Tracing route to www.edwards-itc.com [64.38.14.242]
over a maximum of 30 hops:

1    13 ms    10 ms    10 ms  172.16.30.254
  2    <1 ms    <1 ms    <1 ms  nexus.youthcue.org [172.16.10.1]
  3    <1 ms    <1 ms    <1 ms  adsl-75-13-22-118.dsl.snantx.sbcglobal.net [75.1
3.22.118]
  4    8 ms    7 ms    7 ms  192.0.2.100
  5    8 ms    8 ms    8 ms  dist2-vlan50.snantx.sbcglobal.net [151.164.17.13
1]
  6    7 ms    8 ms    8 ms  bb1-g1-3-0.snantx.sbcglobal.net [151.164.17.230]

7    15 ms    15 ms    15 ms  bb1-p7-0.rcsntx.sbcglobal.net [151.164.191.109]

8    15 ms    15 ms    15 ms  bb2-p4-1.rcsntx.sbcglobal.net [151.164.191.122]

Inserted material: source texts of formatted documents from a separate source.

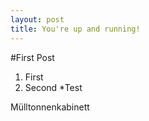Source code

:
 ```yaml
---
layout: post
title: You're up and running!
---
```

#First Post

1. First
2. Second
 *Test

Mülltonnenkabinett
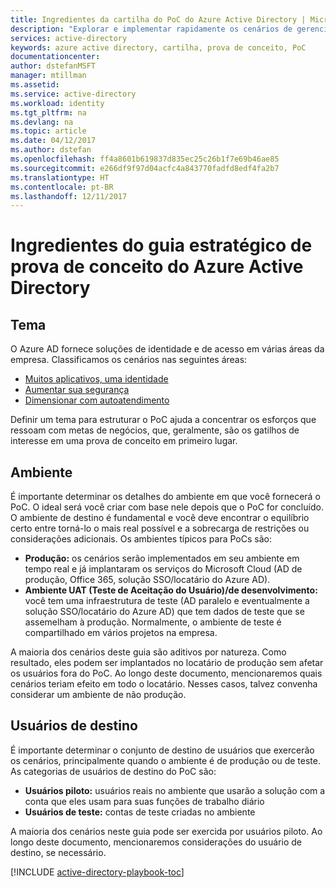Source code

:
 ```yaml
---
title: Ingredientes da cartilha do PoC do Azure Active Directory | Microsoft Docs
description: "Explorar e implementar rapidamente os cenários de gerenciamento de identidades e acesso"
services: active-directory
keywords: azure active directory, cartilha, prova de conceito, PoC
documentationcenter: 
author: dstefanMSFT
manager: mtillman
ms.assetid: 
ms.service: active-directory
ms.workload: identity
ms.tgt_pltfrm: na
ms.devlang: na
ms.topic: article
ms.date: 04/12/2017
ms.author: dstefan
ms.openlocfilehash: ff4a8601b619837d835ec25c26b1f7e69b46ae85
ms.sourcegitcommit: e266df9f97d04acfc4a843770fadfd8edf4fa2b7
ms.translationtype: HT
ms.contentlocale: pt-BR
ms.lasthandoff: 12/11/2017
---
```

# <a name="azure-active-directory-proof-of-concept-playbook-ingredients"></a>Ingredientes do guia estratégico de prova de conceito do Azure Active Directory 

## <a name="theme"></a>Tema
O Azure AD fornece soluções de identidade e de acesso em várias áreas da empresa. Classificamos os cenários nas seguintes áreas: 

* [Muitos aplicativos, uma identidade](active-directory-playbook-implementation.md#theme---lots-of-apps-one-identity) 
* [Aumentar sua segurança](active-directory-playbook-implementation.md#theme---increase-your-security) 
* [Dimensionar com autoatendimento](active-directory-playbook-implementation.md#theme---scale-with-self-service) 

Definir um tema para estruturar o PoC ajuda a concentrar os esforços que ressoam com metas de negócios, que, geralmente, são os gatilhos de interesse em uma prova de conceito em primeiro lugar. 

## <a name="environment"></a>Ambiente

É importante determinar os detalhes do ambiente em que você fornecerá o PoC. O ideal será você criar com base nele depois que o PoC for concluído. O ambiente de destino é fundamental e você deve encontrar o equilíbrio certo entre torná-lo o mais real possível e a sobrecarga de restrições ou considerações adicionais. Os ambientes típicos para PoCs são:
* **Produção:** os cenários serão implementados em seu ambiente em tempo real e já implantaram os serviços do Microsoft Cloud (AD de produção, Office 365, solução SSO/locatário do Azure AD). 
* **Ambiente UAT (Teste de Aceitação do Usuário)/de desenvolvimento:** você tem uma infraestrutura de teste (AD paralelo e eventualmente a solução SSO/locatário do Azure AD) que tem dados de teste que se assemelham à produção. Normalmente, o ambiente de teste é compartilhado em vários projetos na empresa.

A maioria dos cenários deste guia são aditivos por natureza. Como resultado, eles podem ser implantados no locatário de produção sem afetar os usuários fora do PoC. Ao longo deste documento, mencionaremos quais cenários teriam efeito em todo o locatário. Nesses casos, talvez convenha considerar um ambiente de não produção. 


## <a name="target-users"></a>Usuários de destino

É importante determinar o conjunto de destino de usuários que exercerão os cenários, principalmente quando o ambiente é de produção ou de teste. As categorias de usuários de destino do PoC são:
* **Usuários piloto:** usuários reais no ambiente que usarão a solução com a conta que eles usam para suas funções de trabalho diário
* **Usuários de teste:** contas de teste criadas no ambiente 

A maioria dos cenários neste guia pode ser exercida por usuários piloto. Ao longo deste documento, mencionaremos considerações do usuário de destino, se necessário.


[!INCLUDE [active-directory-playbook-toc](../../includes/active-directory-playbook-steps.md)]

9    16 ms    16 ms    16 ms  ex1-p12-0.eqdltx.sbcglobal.net [151.164.40.29]
10    15 ms    15 ms    15 ms  asn6939-hurricane-electric.eqdltx.sbcglobal.net
[151.164.249.198]
11    42 ms    42 ms    42 ms  pos0-1.gsr12416.ash.he.net [66.160.184.14]
12    49 ms    48 ms    48 ms  pos4-2.gsr12416.nyc.he.net [65.19.129.6]
13    56 ms    56 ms    56 ms  pos2-1.gsr12012.chi.he.net [64.71.157.62]
14    80 ms    80 ms    79 ms  g2-0.gsr12012.cf.fastservers.net [216.218.230.21
8]
15    80 ms    80 ms    80 ms  mercury.fastservercore.com [64.38.14.242]

Trace complete.

Goes right through.

hoba

When using loadbalancing you won't see the pfSense in a traceroute. It's forwarded firectly to the upstream gateway of the interface. This is normal and no evidence that pfSense doesn't work. Can be as well be your upstream gateway on that interface or something else. Not sure what to  say besides make sure you are on the latest snaphsot and maybe restart the configuration from scratch. You must have something wrong. Even if that link is down and your monitoring is set up correctly it should work as this link then gets excluded automatically within 5 seconds.